◆ Task objective
Each line below must be set down exactly; omit any image you find.

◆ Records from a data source
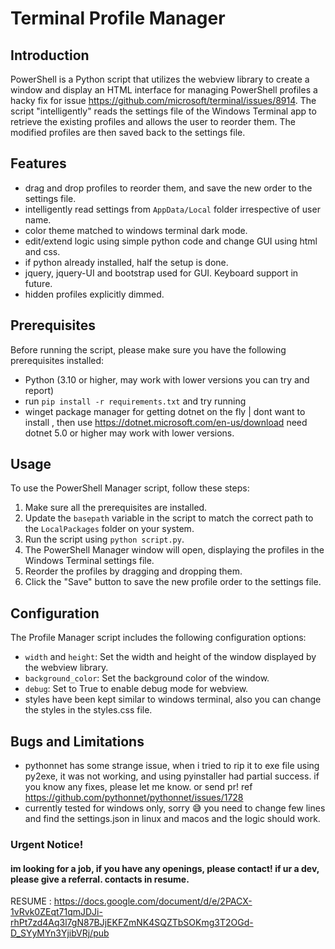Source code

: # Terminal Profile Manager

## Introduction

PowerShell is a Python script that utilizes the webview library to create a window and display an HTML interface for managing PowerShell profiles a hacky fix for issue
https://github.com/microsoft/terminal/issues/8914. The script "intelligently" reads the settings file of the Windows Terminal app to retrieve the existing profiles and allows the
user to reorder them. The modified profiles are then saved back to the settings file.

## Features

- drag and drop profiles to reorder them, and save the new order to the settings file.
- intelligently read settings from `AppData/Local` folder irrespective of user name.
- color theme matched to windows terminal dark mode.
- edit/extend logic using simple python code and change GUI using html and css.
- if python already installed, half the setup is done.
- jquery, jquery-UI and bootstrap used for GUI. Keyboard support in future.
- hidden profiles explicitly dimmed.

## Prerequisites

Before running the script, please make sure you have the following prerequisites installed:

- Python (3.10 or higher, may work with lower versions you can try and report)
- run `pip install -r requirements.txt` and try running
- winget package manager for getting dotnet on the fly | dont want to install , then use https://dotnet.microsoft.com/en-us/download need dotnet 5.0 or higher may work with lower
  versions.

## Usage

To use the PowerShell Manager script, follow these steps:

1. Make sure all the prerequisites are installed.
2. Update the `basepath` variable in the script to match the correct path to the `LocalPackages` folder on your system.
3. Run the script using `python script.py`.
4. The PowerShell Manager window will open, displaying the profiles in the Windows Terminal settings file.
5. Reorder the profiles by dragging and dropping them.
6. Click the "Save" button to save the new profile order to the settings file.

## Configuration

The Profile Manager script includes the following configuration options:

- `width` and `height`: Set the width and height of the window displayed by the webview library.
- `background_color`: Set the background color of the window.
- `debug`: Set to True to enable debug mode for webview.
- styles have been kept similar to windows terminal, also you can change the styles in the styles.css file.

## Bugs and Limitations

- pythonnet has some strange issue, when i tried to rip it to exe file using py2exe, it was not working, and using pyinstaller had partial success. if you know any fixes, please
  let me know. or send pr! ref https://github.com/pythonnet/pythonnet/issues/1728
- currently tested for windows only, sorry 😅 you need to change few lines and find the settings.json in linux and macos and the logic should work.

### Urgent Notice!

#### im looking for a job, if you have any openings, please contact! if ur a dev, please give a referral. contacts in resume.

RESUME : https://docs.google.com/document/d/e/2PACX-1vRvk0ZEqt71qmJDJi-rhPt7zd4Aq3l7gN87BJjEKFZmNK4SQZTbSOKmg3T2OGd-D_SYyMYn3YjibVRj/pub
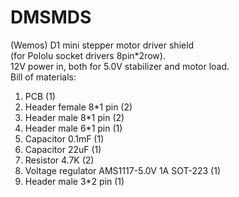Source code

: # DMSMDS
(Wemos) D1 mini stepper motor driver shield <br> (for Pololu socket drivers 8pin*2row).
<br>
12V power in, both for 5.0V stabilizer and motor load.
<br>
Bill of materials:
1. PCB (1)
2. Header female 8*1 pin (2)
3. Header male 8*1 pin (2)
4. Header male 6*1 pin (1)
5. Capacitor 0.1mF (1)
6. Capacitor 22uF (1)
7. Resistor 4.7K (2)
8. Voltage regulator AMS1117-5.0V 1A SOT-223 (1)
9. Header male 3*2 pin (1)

◆ Output of the exercise
Source code

: # Terminal Profile Manager

## Introduction

PowerShell is a Python script that utilizes the webview library to create a window and display an HTML interface for managing PowerShell profiles a hacky fix for issue
https://github.com/microsoft/terminal/issues/8914. The script "intelligently" reads the settings file of the Windows Terminal app to retrieve the existing profiles and allows the
user to reorder them. The modified profiles are then saved back to the settings file.

## Features

- drag and drop profiles to reorder them, and save the new order to the settings file.
- intelligently read settings from `AppData/Local` folder irrespective of user name.
- color theme matched to windows terminal dark mode.
- edit/extend logic using simple python code and change GUI using html and css.
- if python already installed, half the setup is done.
- jquery, jquery-UI and bootstrap used for GUI. Keyboard support in future.
- hidden profiles explicitly dimmed.

## Prerequisites

Before running the script, please make sure you have the following prerequisites installed:

- Python (3.10 or higher, may work with lower versions you can try and report)
- run `pip install -r requirements.txt` and try running
- winget package manager for getting dotnet on the fly | dont want to install , then use https://dotnet.microsoft.com/en-us/download need dotnet 5.0 or higher may work with lower
  versions.

## Usage

To use the PowerShell Manager script, follow these steps:

1. Make sure all the prerequisites are installed.
2. Update the `basepath` variable in the script to match the correct path to the `LocalPackages` folder on your system.
3. Run the script using `python script.py`.
4. The PowerShell Manager window will open, displaying the profiles in the Windows Terminal settings file.
5. Reorder the profiles by dragging and dropping them.
6. Click the "Save" button to save the new profile order to the settings file.

## Configuration

The Profile Manager script includes the following configuration options:

- `width` and `height`: Set the width and height of the window displayed by the webview library.
- `background_color`: Set the background color of the window.
- `debug`: Set to True to enable debug mode for webview.
- styles have been kept similar to windows terminal, also you can change the styles in the styles.css file.

## Bugs and Limitations

- pythonnet has some strange issue, when i tried to rip it to exe file using py2exe, it was not working, and using pyinstaller had partial success. if you know any fixes, please
  let me know. or send pr! ref https://github.com/pythonnet/pythonnet/issues/1728
- currently tested for windows only, sorry 😅 you need to change few lines and find the settings.json in linux and macos and the logic should work.

### Urgent Notice!

#### im looking for a job, if you have any openings, please contact! if ur a dev, please give a referral. contacts in resume.

RESUME : https://docs.google.com/document/d/e/2PACX-1vRvk0ZEqt71qmJDJi-rhPt7zd4Aq3l7gN87BJjEKFZmNK4SQZTbSOKmg3T2OGd-D_SYyMYn3YjibVRj/pub
Source code

: # DMSMDS
(Wemos) D1 mini stepper motor driver shield <br> (for Pololu socket drivers 8pin*2row).
<br>
12V power in, both for 5.0V stabilizer and motor load.
<br>
Bill of materials:
1. PCB (1)
2. Header female 8*1 pin (2)
3. Header male 8*1 pin (2)
4. Header male 6*1 pin (1)
5. Capacitor 0.1mF (1)
6. Capacitor 22uF (1)
7. Resistor 4.7K (2)
8. Voltage regulator AMS1117-5.0V 1A SOT-223 (1)
9. Header male 3*2 pin (1)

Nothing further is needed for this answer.